C’est une histoire de fugue, et de fugue amoureuse aussi. Un matin, Pierre Thomas décide de quitter Paris et Paul, son petit ami. Il s’en va, comme ça, sans rien dire et sans que l’on sache pourquoi. Il prend des échangeurs, des autoroutes, il prend des nationales et des chemins (de traverse) qui tracent sa fuite vers il ne sait où, mais partir de toute façon, décamper de la capitale jusqu’aux montagnes pour se sentir un peu plus libre, qui sait, en utilisant l’application de rencontres gay Grindr comme une espèce de GPS (sentimental et sexuel). Son périple, avec son compagnon à ses trousses, le fera croiser pas mal de monde, chanteuse en maison de retraite, plan cul, libraire, voleuse, VRP ou vieille dame…
Jérôme Reybaud, pour son premier long-métrage, revisite le road movie façon jeux de drague (et du hasard) et drôles d’endroits pour des rencontres. L’idée en soi est plutôt originale, éventuellement intrigante, mais va rapidement se révéler une impasse esthétique et scénaristique.

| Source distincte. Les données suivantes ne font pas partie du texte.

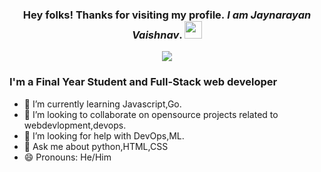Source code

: <!--
**jaynarayan-vaishnav/jaynarayan-vaishnav** is a ✨ _special_ ✨ repository because its `README.md` (this file) appears on your GitHub profile.
-->
<h3 align="center"> Hey folks! Thanks for visiting my profile.<em> I am Jaynarayan Vaishnav</em>.
  <img src="https://media.giphy.com/media/hvRJCLFzcasrR4ia7z/giphy.gif" width="28">
</h3>

<!-- Typing SVG by DenverCoder1 - https://github.com/DenverCoder1/readme-typing-svg -->
<p align="center"> 
    <a href="https://github.com/DenverCoder1/readme-typing-svg"><img src="https://readme-typing-svg.herokuapp.com?lines=Computer+Engineering+Student;Full-stack+Web+Developer;Open%20Source%20|%20DevOps%20|%20AI%20|%20Ml%20;&center=true&width=580&height=45"></a>
</p>

### I'm a Final Year Student and Full-Stack web developer

<!--- 🔭 I'm currently working on ... -->
- 🌱 I’m currently learning Javascript,Go.
- 👯 I’m looking to collaborate on opensource projects related to webdevlopment,devops.
- 🤔 I’m looking for help with DevOps,ML.
- 💬 Ask me about python,HTML,CSS
- 😄 Pronouns: He/Him
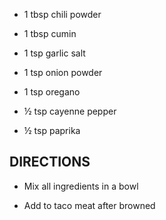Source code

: - 1 tbsp chili powder

- 1 tbsp cumin

- 1 tsp garlic salt

- 1 tsp onion powder

- 1 tsp oregano

- ½ tsp cayenne pepper

- ½ tsp paprika

## DIRECTIONS

- Mix all ingredients in a bowl

- Add to taco meat after browned
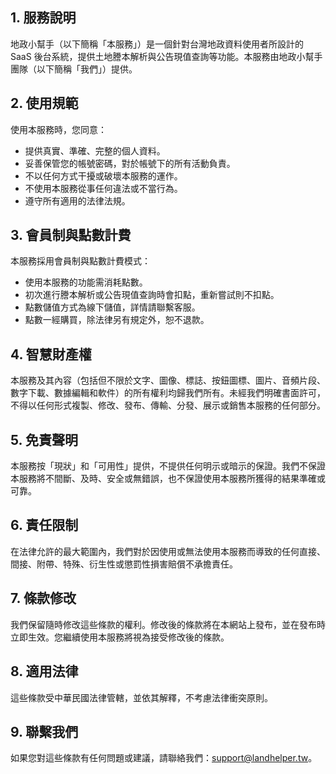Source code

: ## 1. 服務說明

地政小幫手（以下簡稱「本服務」）是一個針對台灣地政資料使用者所設計的 SaaS 後台系統，提供土地謄本解析與公告現值查詢等功能。本服務由地政小幫手團隊（以下簡稱「我們」）提供。

## 2. 使用規範

使用本服務時，您同意：

- 提供真實、準確、完整的個人資料。
- 妥善保管您的帳號密碼，對於帳號下的所有活動負責。
- 不以任何方式干擾或破壞本服務的運作。
- 不使用本服務從事任何違法或不當行為。
- 遵守所有適用的法律法規。

## 3. 會員制與點數計費

本服務採用會員制與點數計費模式：

- 使用本服務的功能需消耗點數。
- 初次進行謄本解析或公告現值查詢時會扣點，重新嘗試則不扣點。
- 點數儲值方式為線下儲值，詳情請聯繫客服。
- 點數一經購買，除法律另有規定外，恕不退款。

## 4. 智慧財產權

本服務及其內容（包括但不限於文字、圖像、標誌、按鈕圖標、圖片、音頻片段、數字下載、數據編輯和軟件）的所有權利均歸我們所有。未經我們明確書面許可，不得以任何形式複製、修改、發布、傳輸、分發、展示或銷售本服務的任何部分。

## 5. 免責聲明

本服務按「現狀」和「可用性」提供，不提供任何明示或暗示的保證。我們不保證本服務將不間斷、及時、安全或無錯誤，也不保證使用本服務所獲得的結果準確或可靠。

## 6. 責任限制

在法律允許的最大範圍內，我們對於因使用或無法使用本服務而導致的任何直接、間接、附帶、特殊、衍生性或懲罰性損害賠償不承擔責任。

## 7. 條款修改

我們保留隨時修改這些條款的權利。修改後的條款將在本網站上發布，並在發布時立即生效。您繼續使用本服務將視為接受修改後的條款。

## 8. 適用法律

這些條款受中華民國法律管轄，並依其解釋，不考慮法律衝突原則。

## 9. 聯繫我們

如果您對這些條款有任何問題或建議，請聯絡我們：[support@landhelper.tw](mailto:support@landhelper.tw)。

L’aspect mécanique des rencontres, comme autant de mini-sketchs les uns à la suite des autres, est entrecoupé, de façon tout aussi mécanique, par de nombreux (et in-ter-mi-na-bles) plans de routes en voiture qui n’apportent absolument rien en termes de dramaturgie (aucune tension ni progression psychologique à l’œuvre, Pierre Thomas restant quasiment le même du début à la fin, ce même homme impassible que l’épreuve de l’épopée ne changera en rien), de rythme (sinon le rompre, constamment) et même d’usage stylistique. Et comme le film dure, sans que rien ne le justifie (mais après tout pourquoi pas), 2h20, Jours de France s’avère au final d’une atonie rare et détestable.

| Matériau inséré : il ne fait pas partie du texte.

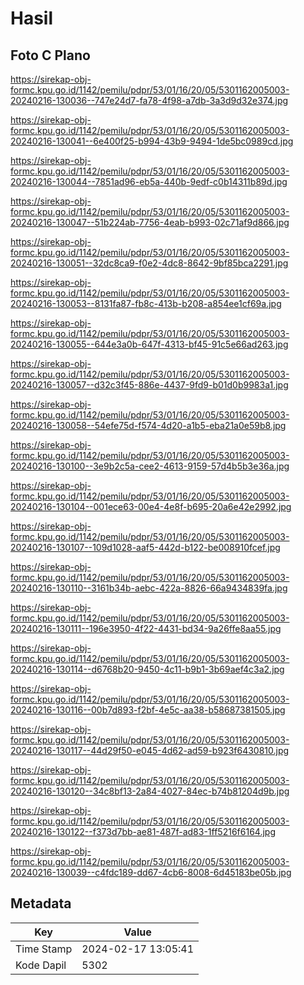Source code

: # Hasil

## Foto C Plano

https://sirekap-obj-formc.kpu.go.id/1142/pemilu/pdpr/53/01/16/20/05/5301162005003-20240216-130036--747e24d7-fa78-4f98-a7db-3a3d9d32e374.jpg

https://sirekap-obj-formc.kpu.go.id/1142/pemilu/pdpr/53/01/16/20/05/5301162005003-20240216-130041--6e400f25-b994-43b9-9494-1de5bc0989cd.jpg

https://sirekap-obj-formc.kpu.go.id/1142/pemilu/pdpr/53/01/16/20/05/5301162005003-20240216-130044--7851ad96-eb5a-440b-9edf-c0b14311b89d.jpg

https://sirekap-obj-formc.kpu.go.id/1142/pemilu/pdpr/53/01/16/20/05/5301162005003-20240216-130047--51b224ab-7756-4eab-b993-02c71af9d866.jpg

https://sirekap-obj-formc.kpu.go.id/1142/pemilu/pdpr/53/01/16/20/05/5301162005003-20240216-130051--32dc8ca9-f0e2-4dc8-8642-9bf85bca2291.jpg

https://sirekap-obj-formc.kpu.go.id/1142/pemilu/pdpr/53/01/16/20/05/5301162005003-20240216-130053--8131fa87-fb8c-413b-b208-a854ee1cf69a.jpg

https://sirekap-obj-formc.kpu.go.id/1142/pemilu/pdpr/53/01/16/20/05/5301162005003-20240216-130055--644e3a0b-647f-4313-bf45-91c5e66ad263.jpg

https://sirekap-obj-formc.kpu.go.id/1142/pemilu/pdpr/53/01/16/20/05/5301162005003-20240216-130057--d32c3f45-886e-4437-9fd9-b01d0b9983a1.jpg

https://sirekap-obj-formc.kpu.go.id/1142/pemilu/pdpr/53/01/16/20/05/5301162005003-20240216-130058--54efe75d-f574-4d20-a1b5-eba21a0e59b8.jpg

https://sirekap-obj-formc.kpu.go.id/1142/pemilu/pdpr/53/01/16/20/05/5301162005003-20240216-130100--3e9b2c5a-cee2-4613-9159-57d4b5b3e36a.jpg

https://sirekap-obj-formc.kpu.go.id/1142/pemilu/pdpr/53/01/16/20/05/5301162005003-20240216-130104--001ece63-00e4-4e8f-b695-20a6e42e2992.jpg

https://sirekap-obj-formc.kpu.go.id/1142/pemilu/pdpr/53/01/16/20/05/5301162005003-20240216-130107--109d1028-aaf5-442d-b122-be008910fcef.jpg

https://sirekap-obj-formc.kpu.go.id/1142/pemilu/pdpr/53/01/16/20/05/5301162005003-20240216-130110--3161b34b-aebc-422a-8826-66a9434839fa.jpg

https://sirekap-obj-formc.kpu.go.id/1142/pemilu/pdpr/53/01/16/20/05/5301162005003-20240216-130111--196e3950-4f22-4431-bd34-9a26ffe8aa55.jpg

https://sirekap-obj-formc.kpu.go.id/1142/pemilu/pdpr/53/01/16/20/05/5301162005003-20240216-130114--d6768b20-9450-4c11-b9b1-3b69aef4c3a2.jpg

https://sirekap-obj-formc.kpu.go.id/1142/pemilu/pdpr/53/01/16/20/05/5301162005003-20240216-130116--00b7d893-f2bf-4e5c-aa38-b58687381505.jpg

https://sirekap-obj-formc.kpu.go.id/1142/pemilu/pdpr/53/01/16/20/05/5301162005003-20240216-130117--44d29f50-e045-4d62-ad59-b923f6430810.jpg

https://sirekap-obj-formc.kpu.go.id/1142/pemilu/pdpr/53/01/16/20/05/5301162005003-20240216-130120--34c8bf13-2a84-4027-84ec-b74b81204d9b.jpg

https://sirekap-obj-formc.kpu.go.id/1142/pemilu/pdpr/53/01/16/20/05/5301162005003-20240216-130122--f373d7bb-ae81-487f-ad83-1ff5216f6164.jpg

https://sirekap-obj-formc.kpu.go.id/1142/pemilu/pdpr/53/01/16/20/05/5301162005003-20240216-130039--c4fdc189-dd67-4cb6-8008-6d45183be05b.jpg


## Metadata

| Key        | Value               |
| ---------- | ------------------- |
| Time Stamp | 2024-02-17 13:05:41 |
| Kode Dapil | 5302                |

Le film est comme un objet froid et vide qui se veut conceptuel, voire contemplatif, où chaque rencontre (amicale, amoureuse, absurde…), telle une projection connexe au parcours de Pierre Thomas, telle une réflexion sur l’identité (que cherche réellement Pierre Thomas, au-delà de la simple escapade ?) et la solitude (ce sont toujours des gens seuls, et comme incertains de leur existence, que Pierre Thomas croise au fil de son voyage) à travers un pays en déroute (moralement et politiquement), où chaque rencontre donc ne dépasse pourtant jamais la saynète anecdotique, l’intermède obligé, puis la figure de style rébarbative. Entre élans poétiques (la scène d’amour à travers un mur…), ennui profond et naturalisme sec, Jours de France s’enlise dans un marasme sans issue, trop sûr de ses effets auteuristes et théoriques, emmené par un Pascal Cervo au visage lisse et taciturne (mais c’est voulu, alors pas la peine de chicaner) traversant, comme un mort-vivant, ce film plus lisse et plus taciturne encore.